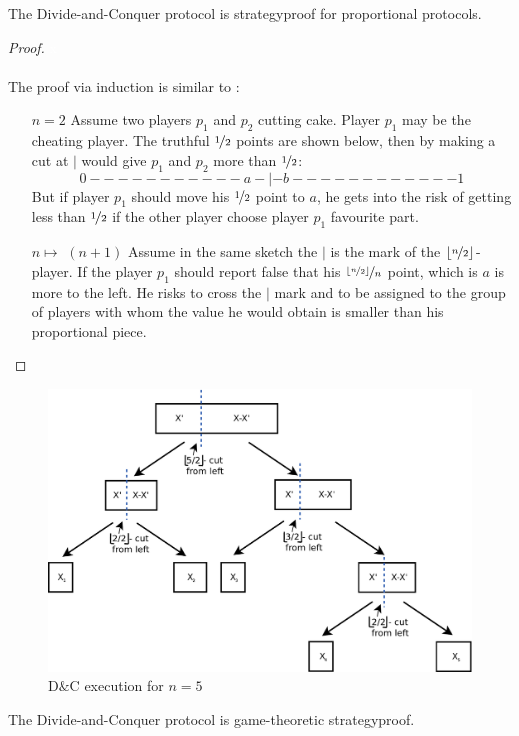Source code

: \begin{lem}
\label{dc1}
The Divide-and-Conquer protocol is strategyproof for proportional protocols.
\end{lem}
\begin{proof} 
\textcolor{white}{x}\\\\
The proof via induction is similar to \cite{dc}:
\begin{itemize}
\item[$n=2$] Assume two players $p_1$ and $p_2$ cutting cake. Player $p_1$ may be the cheating player. The truthful $\nicefrac{1}{2}$ points are shown below, then by making a cut at $|$ would give $p_1$ and $p_2$ more than $\nicefrac{1}{2}$: 
$$0-----------a-|-b------------1$$ 
But if player $p_1$ should move his $\nicefrac{1}{2}$ point to $a$, he gets into the risk of
getting less than $\nicefrac{1}{2}$ if the other player choose player $p_1$ favourite part.
\item[$n \mapsto$]$(n+1)$ Assume in the same sketch the $|$ is the mark of the $\lfloor \nicefrac{n}{2} \rfloor$-player. If the player $p_1$ should report false that his $\nicefrac{\lfloor \nicefrac{n}{2} \rfloor}{n}$ point, which is $a$ is more to the left. He risks to cross the $|$ mark and to be assigned to the group of players with whom the value he would obtain is smaller than his proportional piece.
\end{itemize}
\end{proof}
\begin{figure}[h!]
		\centering
 		 \includegraphics[width=380pt]{bilder/dcbsp.pdf}
   \caption{D$\&$C execution for $n=5$}
  	 \end{figure}
  	 \newpage
\begin{lem}
\label{dc2}
The Divide-and-Conquer protocol is game-theoretic strategyproof.
\end{lem}
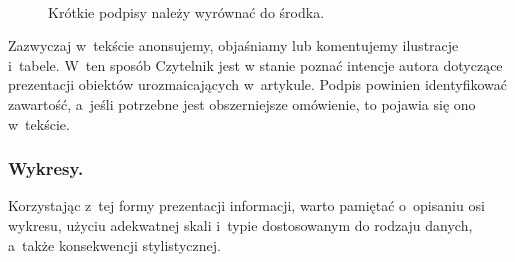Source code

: {

\begin{figure}[!h]
	\centering
	\\
		\caption{Krótkie podpisy należy wyrównać do środka.}
		\label{fig:devop}
\end{figure}
}

\noindent Zazwyczaj w~tekście anonsujemy, objaśniamy lub komentujemy ilustracje i~tabele. W~ten sposób Czytelnik jest w stanie poznać intencje autora dotyczące prezentacji obiektów urozmaicających w~artykule. Podpis powinien identyfikować zawartość, a~jeśli potrzebne jest obszerniejsze omówienie, to pojawia się ono w~tekście.

\subsubsection{Wykresy.}
\label{subsubsec:charts}

Korzystając z~tej formy prezentacji informacji, warto pamiętać o~opisaniu osi wykresu, użyciu adekwatnej skali i~typie dostosowanym do rodzaju danych, a~także konsekwencji stylistycznej.

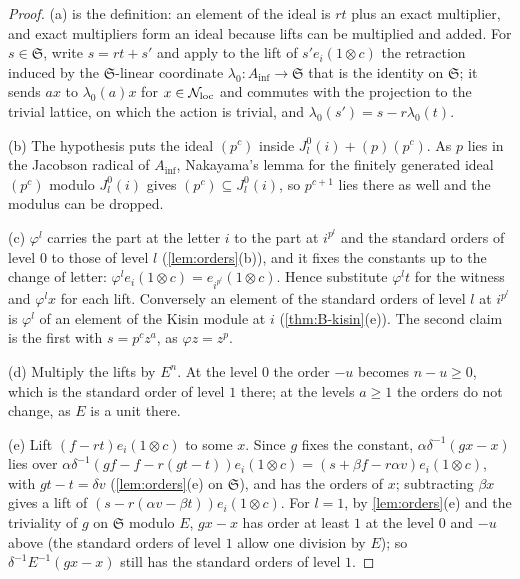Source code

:\begin{proof}
(a) is the definition: an element of the ideal is $rt$ plus an exact multiplier, and exact multipliers form an ideal because lifts can be multiplied and added. For $s\in\mathfrak S$, write $s=rt+s'$ and apply to the lift of $s'e_i(1\otimes c)$ the retraction induced by the $\mathfrak S$-linear coordinate
$\lambda_0\colon A_{\inf}\to\mathfrak S$ that is the identity on $\mathfrak S$; it sends $ax$ to $\lambda_0(a)x$ for $x\in\mathcal N_{\rm loc}$ and commutes with the projection to the trivial lattice, on which the action is trivial, and $\lambda_0(s')=s-r\lambda_0(t)$.

(b) The hypothesis puts the ideal $(p^c)$ inside $J^0_l(i)+(p)(p^c)$. As $p$ lies in the Jacobson radical of $A_{\inf}$, Nakayama's lemma for the finitely generated ideal $(p^c)$ modulo $J^0_l(i)$ gives $(p^c)\subseteq J^0_l(i)$, so $p^{c+1}$ lies there as well and the modulus can be dropped.

(c) $\varphi^l$ carries the part at the letter $i$ to the part at $i^{p^l}$ and the standard orders of level $0$ to those of level $l$ (\cref{lem:orders}(b)), and it fixes the constants up to the change of letter: $\varphi^le_i(1\otimes c)=e_{i^{p^l}}(1\otimes c)$. Hence substitute $\varphi^lt$ for the witness and
$\varphi^lx$ for each lift. Conversely an element of the standard orders of level $l$ at $i^{p^l}$ is $\varphi^l$ of an element of the Kisin module at $i$ (\cref{thm:B-kisin}(e)). The second claim is the first with $s=p^cz^a$, as $\varphi z=z^p$.

(d) Multiply the lifts by $E^n$. At the level $0$ the order $-u$ becomes $n-u\ge0$, which is the standard order of level $1$ there; at the levels $a\ge1$ the orders do not change, as $E$ is a unit there.

(e) Lift $(f-rt)e_i(1\otimes c)$ to some $x$. Since $g$ fixes the constant, $\alpha\delta^{-1}(gx-x)$ lies over $\alpha\delta^{-1}(gf-f-r(gt-t))e_i(1\otimes c)=(s+\beta f-r\alpha v)e_i(1\otimes c)$, with $gt-t=\delta v$ (\cref{lem:orders}(e) on $\mathfrak S$), and has the orders of $x$; subtracting $\beta x$ gives a
lift of $(s-r(\alpha v-\beta t))e_i(1\otimes c)$. For $l=1$, by \cref{lem:orders}(e) and the triviality of $g$ on $\mathfrak S$ modulo $E$, $gx-x$ has order at least $1$ at the level $0$ and $-u$ above (the standard orders of level $1$ allow one division by $E$); so $\delta^{-1}E^{-1}(gx-x)$ still has the standard
orders of level $1$.
\end{proof}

-----

**DIRECTIONS FOR THIS TASK**
Only the pictures are to be left out; copy all the remaining material above exactly.

**ANSWER SPACE**
Source code

: \begin{lem}
\label{dc1}
The Divide-and-Conquer protocol is strategyproof for proportional protocols.
\end{lem}
\begin{proof} 
\textcolor{white}{x}\\\\
The proof via induction is similar to \cite{dc}:
\begin{itemize}
\item[$n=2$] Assume two players $p_1$ and $p_2$ cutting cake. Player $p_1$ may be the cheating player. The truthful $\nicefrac{1}{2}$ points are shown below, then by making a cut at $|$ would give $p_1$ and $p_2$ more than $\nicefrac{1}{2}$: 
$$0-----------a-|-b------------1$$ 
But if player $p_1$ should move his $\nicefrac{1}{2}$ point to $a$, he gets into the risk of
getting less than $\nicefrac{1}{2}$ if the other player choose player $p_1$ favourite part.
\item[$n \mapsto$]$(n+1)$ Assume in the same sketch the $|$ is the mark of the $\lfloor \nicefrac{n}{2} \rfloor$-player. If the player $p_1$ should report false that his $\nicefrac{\lfloor \nicefrac{n}{2} \rfloor}{n}$ point, which is $a$ is more to the left. He risks to cross the $|$ mark and to be assigned to the group of players with whom the value he would obtain is smaller than his proportional piece.
\end{itemize}
\end{proof}
\begin{figure}[h!]
		\centering
 		 \includegraphics[width=380pt]{bilder/dcbsp.pdf}
   \caption{D$\&$C execution for $n=5$}
  	 \end{figure}
  	 \newpage
\begin{lem}
\label{dc2}
The Divide-and-Conquer protocol is game-theoretic strategyproof.
\end{lem}
Source code

: {

\begin{figure}[!h]
	\centering
	\\
		\caption{Krótkie podpisy należy wyrównać do środka.}
		\label{fig:devop}
\end{figure}
}

\noindent Zazwyczaj w~tekście anonsujemy, objaśniamy lub komentujemy ilustracje i~tabele. W~ten sposób Czytelnik jest w stanie poznać intencje autora dotyczące prezentacji obiektów urozmaicających w~artykule. Podpis powinien identyfikować zawartość, a~jeśli potrzebne jest obszerniejsze omówienie, to pojawia się ono w~tekście.

\subsubsection{Wykresy.}
\label{subsubsec:charts}

Korzystając z~tej formy prezentacji informacji, warto pamiętać o~opisaniu osi wykresu, użyciu adekwatnej skali i~typie dostosowanym do rodzaju danych, a~także konsekwencji stylistycznej.

Source code

:\begin{proof}
(a) is the definition: an element of the ideal is $rt$ plus an exact multiplier, and exact multipliers form an ideal because lifts can be multiplied and added. For $s\in\mathfrak S$, write $s=rt+s'$ and apply to the lift of $s'e_i(1\otimes c)$ the retraction induced by the $\mathfrak S$-linear coordinate
$\lambda_0\colon A_{\inf}\to\mathfrak S$ that is the identity on $\mathfrak S$; it sends $ax$ to $\lambda_0(a)x$ for $x\in\mathcal N_{\rm loc}$ and commutes with the projection to the trivial lattice, on which the action is trivial, and $\lambda_0(s')=s-r\lambda_0(t)$.

(b) The hypothesis puts the ideal $(p^c)$ inside $J^0_l(i)+(p)(p^c)$. As $p$ lies in the Jacobson radical of $A_{\inf}$, Nakayama's lemma for the finitely generated ideal $(p^c)$ modulo $J^0_l(i)$ gives $(p^c)\subseteq J^0_l(i)$, so $p^{c+1}$ lies there as well and the modulus can be dropped.

(c) $\varphi^l$ carries the part at the letter $i$ to the part at $i^{p^l}$ and the standard orders of level $0$ to those of level $l$ (\cref{lem:orders}(b)), and it fixes the constants up to the change of letter: $\varphi^le_i(1\otimes c)=e_{i^{p^l}}(1\otimes c)$. Hence substitute $\varphi^lt$ for the witness and
$\varphi^lx$ for each lift. Conversely an element of the standard orders of level $l$ at $i^{p^l}$ is $\varphi^l$ of an element of the Kisin module at $i$ (\cref{thm:B-kisin}(e)). The second claim is the first with $s=p^cz^a$, as $\varphi z=z^p$.

(d) Multiply the lifts by $E^n$. At the level $0$ the order $-u$ becomes $n-u\ge0$, which is the standard order of level $1$ there; at the levels $a\ge1$ the orders do not change, as $E$ is a unit there.

(e) Lift $(f-rt)e_i(1\otimes c)$ to some $x$. Since $g$ fixes the constant, $\alpha\delta^{-1}(gx-x)$ lies over $\alpha\delta^{-1}(gf-f-r(gt-t))e_i(1\otimes c)=(s+\beta f-r\alpha v)e_i(1\otimes c)$, with $gt-t=\delta v$ (\cref{lem:orders}(e) on $\mathfrak S$), and has the orders of $x$; subtracting $\beta x$ gives a
lift of $(s-r(\alpha v-\beta t))e_i(1\otimes c)$. For $l=1$, by \cref{lem:orders}(e) and the triviality of $g$ on $\mathfrak S$ modulo $E$, $gx-x$ has order at least $1$ at the level $0$ and $-u$ above (the standard orders of level $1$ allow one division by $E$); so $\delta^{-1}E^{-1}(gx-x)$ still has the standard
orders of level $1$.
\end{proof}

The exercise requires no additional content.